The next obvious step is independent testing: blinded samples, larger author pools, repeated trials, and same-text comparisons across models. Until then, Piper’s experiment is best treated as a strong anecdotal demonstration of something people in stylometry have long argued: your writing voice is not just expressive. It is identifying.
Key Takeaways
- Kelsey Piper reported that Claude Opus 4.7 named her from 125 words of unpublished text.
- Her test tried to remove account, browser, device, and topic cues by using incognito mode, a friend’s computer, the API, and off-genre samples.
- Anthropic does not document writer identification as a product feature; the evidence so far is external and anecdotal.
- The main risk is not celebrity recognition but cross-account deanonymization for journalists, whistleblowers, and pseudonymous writers.
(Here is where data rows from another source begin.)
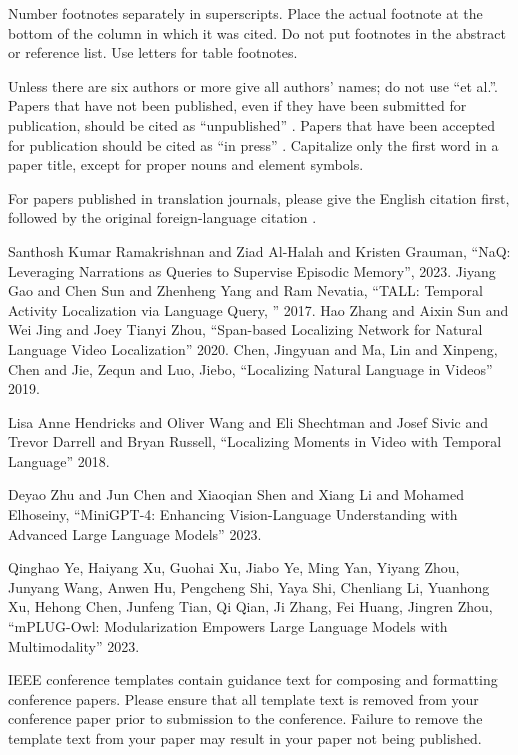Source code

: \documentclass[conference]{IEEEtran}
\begin{document}
Number footnotes separately in superscripts. Place the actual footnote at 
the bottom of the column in which it was cited. Do not put footnotes in the 
abstract or reference list. Use letters for table footnotes.

Unless there are six authors or more give all authors' names; do not use 
``et al.''. Papers that have not been published, even if they have been 
submitted for publication, should be cited as ``unpublished'' \cite{b4}. Papers 
that have been accepted for publication should be cited as ``in press'' \cite{b5}. 
Capitalize only the first word in a paper title, except for proper nouns and 
element symbols.

For papers published in translation journals, please give the English 
citation first, followed by the original foreign-language citation \cite{b6}.

\begin{thebibliography}{00}
 Santhosh Kumar Ramakrishnan and Ziad Al-Halah and Kristen Grauman, ``NaQ: Leveraging Narrations as Queries to Supervise Episodic Memory'', 2023.
 Jiyang Gao and Chen Sun and Zhenheng Yang and Ram Nevatia, ``TALL: Temporal Activity Localization via Language Query, '' 2017.
 Hao Zhang and Aixin Sun and Wei Jing and Joey Tianyi Zhou, ``Span-based Localizing Network for Natural Language Video Localization'' 2020.
 Chen, Jingyuan and Ma, Lin and Xinpeng, Chen and Jie, Zequn and Luo, Jiebo, ``Localizing Natural Language in Videos'' 2019.

 Lisa Anne Hendricks and Oliver Wang and Eli Shechtman and Josef Sivic and Trevor Darrell and Bryan Russell, ``Localizing Moments in Video with Temporal Language'' 2018.

 Deyao Zhu and Jun Chen and Xiaoqian Shen and Xiang Li and Mohamed Elhoseiny, ``MiniGPT-4: Enhancing Vision-Language Understanding with Advanced Large Language Models'' 2023.

 Qinghao Ye, Haiyang Xu, Guohai Xu, Jiabo Ye, Ming Yan, Yiyang Zhou, Junyang Wang, Anwen Hu, Pengcheng Shi, Yaya Shi, Chenliang Li, Yuanhong Xu, Hehong Chen, Junfeng Tian, Qi Qian, Ji Zhang, Fei Huang, Jingren Zhou, ``mPLUG-Owl: Modularization Empowers Large Language Models with Multimodality'' 2023.



\end{thebibliography}
\vspace{12pt}
\color{red}
IEEE conference templates contain guidance text for composing and formatting conference papers. Please ensure that all template text is removed from your conference paper prior to submission to the conference. Failure to remove the template text from your paper may result in your paper not being published.
\end{document}
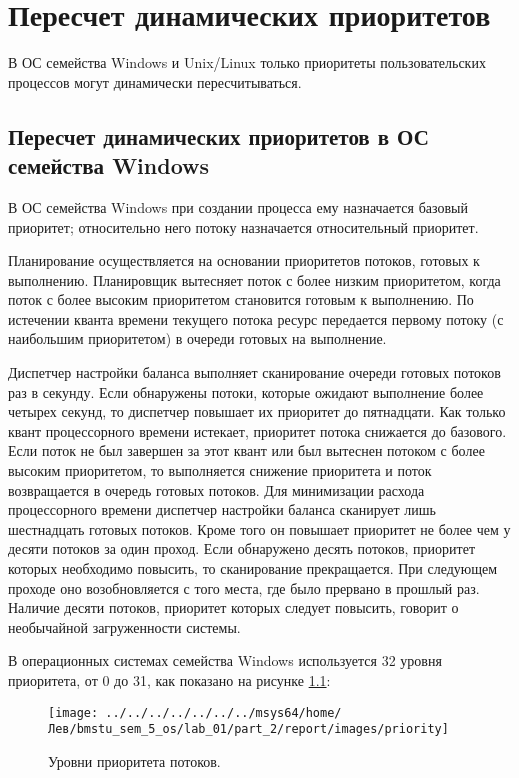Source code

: \chapter{Пересчет динамических приоритетов}
В ОС семейства Windows и Unix/Linux только приоритеты пользовательских процессов могут динамически пересчитываться.

\section{Пересчет динамических приоритетов в ОС семейства Windows}
В ОС семейства Windows при создании процесса ему назначается базовый приоритет; относительно него потоку назначается относительный приоритет.

Планирование осуществляется на основании приоритетов потоков, готовых к выполнению. Планировщик вытесняет поток с более низким приоритетом, когда поток с более высоким приоритетом становится готовым к выполнению. По истечении кванта времени текущего потока ресурс передается первому потоку (с наибольшим приоритетом) в очереди готовых на выполнение.

Диспетчер настройки баланса выполняет сканирование очереди готовых потоков раз в секунду. Если обнаружены потоки, которые ожидают выполнение более четырех секунд, то диспетчер повышает их приоритет до пятнадцати. Как только квант процессорного времени истекает, приоритет потока снижается до базового. Если поток не был завершен за этот квант или был вытеснен потоком с более высоким приоритетом, то выполняется снижение приоритета и поток возвращается в очередь готовых потоков. Для минимизации расхода процессорного времени диспетчер настройки баланса сканирует лишь шестнадцать готовых потоков. Кроме того он повышает приоритет не более чем у десяти потоков за один проход. Если обнаружено десять потоков, приоритет которых необходимо повысить, то сканирование прекращается. При следующем проходе оно возобновляется с того места, где было прервано в прошлый раз. Наличие десяти потоков, приоритет которых следует повысить, говорит о необычайной загруженности системы.

В операционных системах семейства Windows используется 32 уровня приоритета, от 0 до 31, как показано на рисунке \ref{png:priority}:

\begin{figure}[H]
	\centering
	{
		\texttt{[image: ../../../../../../../msys64/home/Лев/bmstu\_sem\_5\_os/lab\_01/part\_2/report/images/priority]}
		\caption{Уровни приоритета потоков.}
		\label{png:priority}
	}
\end{figure}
- Stylometric fingerprinting is an established idea, but Claude’s apparent performance here still needs independent replication.
Further Reading
- Introducing Claude Opus 4.7, Anthropic’s official release post covering Opus 4.7’s launch, availability, pricing, and safeguards.
- Claude Opus 4.7 model page, Anthropic’s product page describing intended use cases and positioning for the model.
- I can never talk to an AI anonymously again, Kelsey Piper’s first-person account of Claude Opus 4.7 identifying her from unpublished writing.
- Claude Opus 4.7 identified a writer from 125 words she’d never published, Secondary reporting summarizing Piper’s experiment and its privacy implications.
- Artificial intelligence could kill anonymity online, Washington Post opinion piece extending the deanonymization argument with similar self-tests.
The open question is how many words, from how many people, a frontier model really needs before anonymous writing stops being meaningfully anonymous.